I well remember being with him once in Athens, and we stopped at a Subway to eat lunch. The poor guy behind the counter got so nervous taking Coach’s order that he couldn’t function properly. Coach responded instantly, reaching over to shake his hand, introducing himself and making small talk, putting the kid at ease. He left him grinning from ear to ear. This particular living legend was always approachable, engaging, and humble. As was said of Jackie Robinson, so was it true for Vince Dooley: he had the capacity to wear glory with grace.
There won’t ever be another like him. Nothing against Kirby Smart, or any other UGA football coach, past, present, or future. But there won’t ever be another one who spends 25 years coaching at the state’s flagship university, wins like he did, steps down in his late 50s after shaping countless young lives, and then spends the next 30+ years continuing to learn, to teach, to give, to serve, to influence all around him, all while drawing from a seemingly bottomless reservoir of energy, time, talent, and kindness.

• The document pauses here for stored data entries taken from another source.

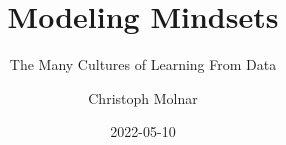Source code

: \documentclass[
  10pt,
]{scrbook}
\title{Modeling Mindsets}
\subtitle{The Many Cultures of Learning From Data}
\author{Christoph Molnar}
\date{2022-05-10}
\begin{document}
\maketitle

\thispagestyle{empty}

\end{document}
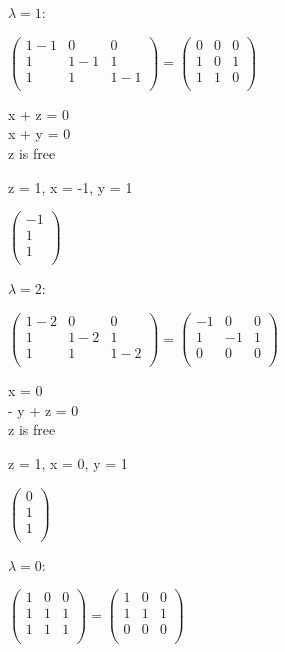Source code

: \documentclass[12pt]{article}
\begin{document}
\begin{enumerate}
    $\lambda = 1$:

    $\begin{pmatrix}
        1 - 1 & 0 & 0 \\
        1 & 1 - 1 & 1 \\
        1 & 1 & 1 - 1\\
    \end{pmatrix} = \begin{pmatrix}
        0 & 0 & 0 \\
        1 & 0 & 1 \\
        1 & 1 & 0\\
    \end{pmatrix}$

    x + z = 0 \\
    x + y = 0 \\
    z is free

    z = 1, x = -1, y = 1

    $\begin{pmatrix}
        -1 \\
        1 \\
        1\\
    \end{pmatrix}$

    $\lambda = 2$:

    $\begin{pmatrix}
        1 - 2 & 0 & 0 \\
        1 & 1 - 2 & 1 \\
        1 & 1 & 1 - 2\\
    \end{pmatrix} = \begin{pmatrix}
        -1 & 0 & 0 \\
        1 & -1 & 1 \\
        0 & 0 & 0\\
    \end{pmatrix}$

    x = 0 \\
    - y + z = 0 \\
    z is free

    z = 1, x = 0, y = 1

    $\begin{pmatrix}
        0\\
        1 \\
        1\\
    \end{pmatrix}$

    $\lambda = 0$:

    $\begin{pmatrix}
        1 & 0 & 0 \\
        1 & 1 & 1 \\
        1 & 1 & 1 \\
    \end{pmatrix} = \begin{pmatrix}
        1 & 0 & 0 \\
        1 & 1 & 1 \\
        0 & 0 & 0\\
    \end{pmatrix}$


\end{enumerate}
\end{document}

Traveling the state, making new friends, taking selfies, shaking hands, signing books, telling stories, spreading goodwill everywhere he went—just by being himself, Coach Dooley made the rest of us feel better and be better, and that’s no easy or common thing.
What I shared with him was not exclusive to me: after his death everyone on social media posted a picture of themselves with Coach Dooley. He certainly won football games that we’ll all remember; in the immortal words of Bud Robertson, oh my goodness yes. But Coach Dooley was so much more than that. There’s an old saying that people won’t remember what you said to them, but they’ll remember how you made them feel.
And therein lies Coach Dooley’s true genius: He made us feel, all of us, that we were his friend, that we were important to him, that he enjoyed our company. What a gift to have and to share, and he did it freely and without hesitation long after most of us would have fled to the hills, and he did it every day until his very final days.
I only knew Vince Dooley as a coach from afar, way up in the student section, and I never played for him. But somehow, through the blessing of working for the Georgia Historical Society, I was lucky enough to get to know this man of incredible accomplishment through the playbook of friendship.
As E.B. White wrote so eloquently, “You have been my friend. That in itself is a tremendous thing.” Thank you, Coach Dooley, and Godspeed.